**What you need to do:**
Every line from the one with "2022-06-03 at 8 59 02" through the final line of the entries below should be returned exactly; leave out all other lines.

Stored data:
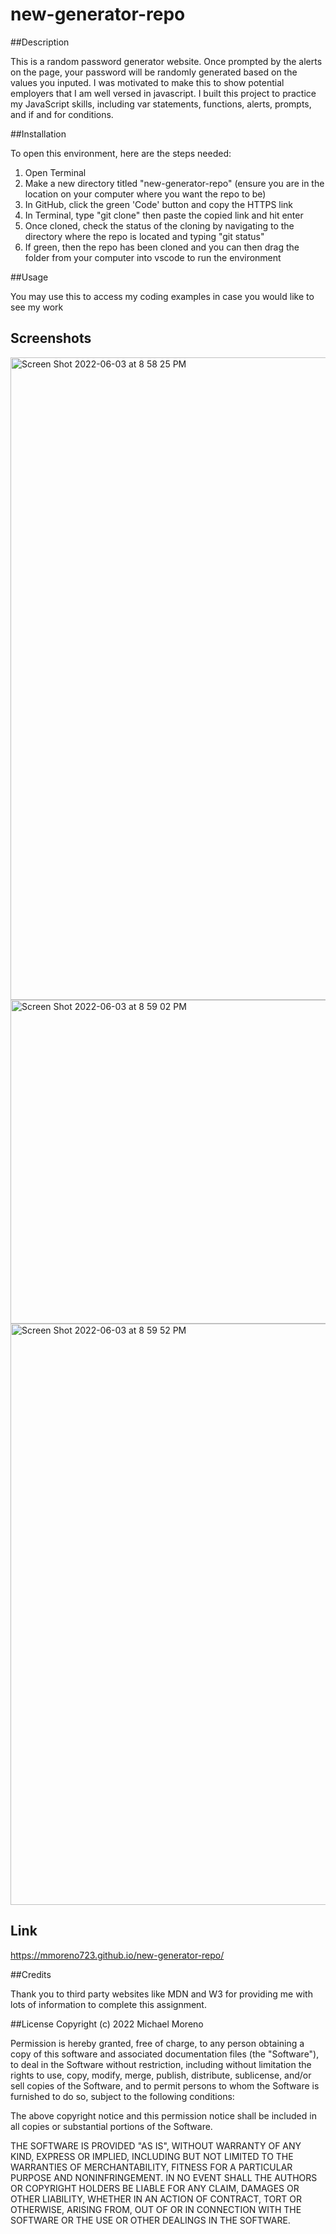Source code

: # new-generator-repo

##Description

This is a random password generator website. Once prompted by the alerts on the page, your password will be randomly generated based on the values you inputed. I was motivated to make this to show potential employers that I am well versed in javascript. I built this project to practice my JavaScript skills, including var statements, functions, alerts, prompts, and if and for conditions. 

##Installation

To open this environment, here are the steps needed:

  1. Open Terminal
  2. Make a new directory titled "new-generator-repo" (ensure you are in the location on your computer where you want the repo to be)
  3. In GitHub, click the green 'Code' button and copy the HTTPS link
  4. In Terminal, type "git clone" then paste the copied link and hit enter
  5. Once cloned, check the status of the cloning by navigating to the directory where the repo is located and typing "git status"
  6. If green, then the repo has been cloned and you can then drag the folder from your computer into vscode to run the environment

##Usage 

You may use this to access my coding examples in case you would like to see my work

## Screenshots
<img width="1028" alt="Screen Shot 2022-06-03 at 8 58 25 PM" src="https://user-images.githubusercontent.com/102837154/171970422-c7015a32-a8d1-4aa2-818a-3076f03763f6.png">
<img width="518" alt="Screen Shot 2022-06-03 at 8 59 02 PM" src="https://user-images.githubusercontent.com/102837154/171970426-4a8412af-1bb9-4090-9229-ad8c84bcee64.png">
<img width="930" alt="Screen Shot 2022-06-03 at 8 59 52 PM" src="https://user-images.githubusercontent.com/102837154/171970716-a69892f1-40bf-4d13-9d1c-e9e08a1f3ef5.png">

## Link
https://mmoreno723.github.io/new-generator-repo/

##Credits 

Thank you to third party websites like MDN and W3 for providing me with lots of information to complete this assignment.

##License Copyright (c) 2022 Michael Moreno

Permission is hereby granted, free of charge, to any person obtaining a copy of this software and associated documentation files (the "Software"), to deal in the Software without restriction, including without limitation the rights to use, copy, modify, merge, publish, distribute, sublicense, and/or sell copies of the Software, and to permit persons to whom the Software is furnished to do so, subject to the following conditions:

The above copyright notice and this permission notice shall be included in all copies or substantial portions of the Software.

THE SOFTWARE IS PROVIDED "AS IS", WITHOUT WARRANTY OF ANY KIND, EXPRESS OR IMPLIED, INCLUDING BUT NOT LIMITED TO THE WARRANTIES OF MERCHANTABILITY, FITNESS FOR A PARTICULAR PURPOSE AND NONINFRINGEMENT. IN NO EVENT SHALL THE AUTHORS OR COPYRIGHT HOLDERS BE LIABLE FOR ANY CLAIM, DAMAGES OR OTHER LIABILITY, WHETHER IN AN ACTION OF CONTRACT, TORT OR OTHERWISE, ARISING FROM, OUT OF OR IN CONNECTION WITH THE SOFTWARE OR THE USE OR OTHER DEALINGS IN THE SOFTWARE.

**Response to this task:**
<img width="518" alt="Screen Shot 2022-06-03 at 8 59 02 PM" src="https://user-images.githubusercontent.com/102837154/171970426-4a8412af-1bb9-4090-9229-ad8c84bcee64.png">
<img width="930" alt="Screen Shot 2022-06-03 at 8 59 52 PM" src="https://user-images.githubusercontent.com/102837154/171970716-a69892f1-40bf-4d13-9d1c-e9e08a1f3ef5.png">

## Link
https://mmoreno723.github.io/new-generator-repo/

##Credits 

Thank you to third party websites like MDN and W3 for providing me with lots of information to complete this assignment.

##License Copyright (c) 2022 Michael Moreno

Permission is hereby granted, free of charge, to any person obtaining a copy of this software and associated documentation files (the "Software"), to deal in the Software without restriction, including without limitation the rights to use, copy, modify, merge, publish, distribute, sublicense, and/or sell copies of the Software, and to permit persons to whom the Software is furnished to do so, subject to the following conditions:

The above copyright notice and this permission notice shall be included in all copies or substantial portions of the Software.

THE SOFTWARE IS PROVIDED "AS IS", WITHOUT WARRANTY OF ANY KIND, EXPRESS OR IMPLIED, INCLUDING BUT NOT LIMITED TO THE WARRANTIES OF MERCHANTABILITY, FITNESS FOR A PARTICULAR PURPOSE AND NONINFRINGEMENT. IN NO EVENT SHALL THE AUTHORS OR COPYRIGHT HOLDERS BE LIABLE FOR ANY CLAIM, DAMAGES OR OTHER LIABILITY, WHETHER IN AN ACTION OF CONTRACT, TORT OR OTHERWISE, ARISING FROM, OUT OF OR IN CONNECTION WITH THE SOFTWARE OR THE USE OR OTHER DEALINGS IN THE SOFTWARE.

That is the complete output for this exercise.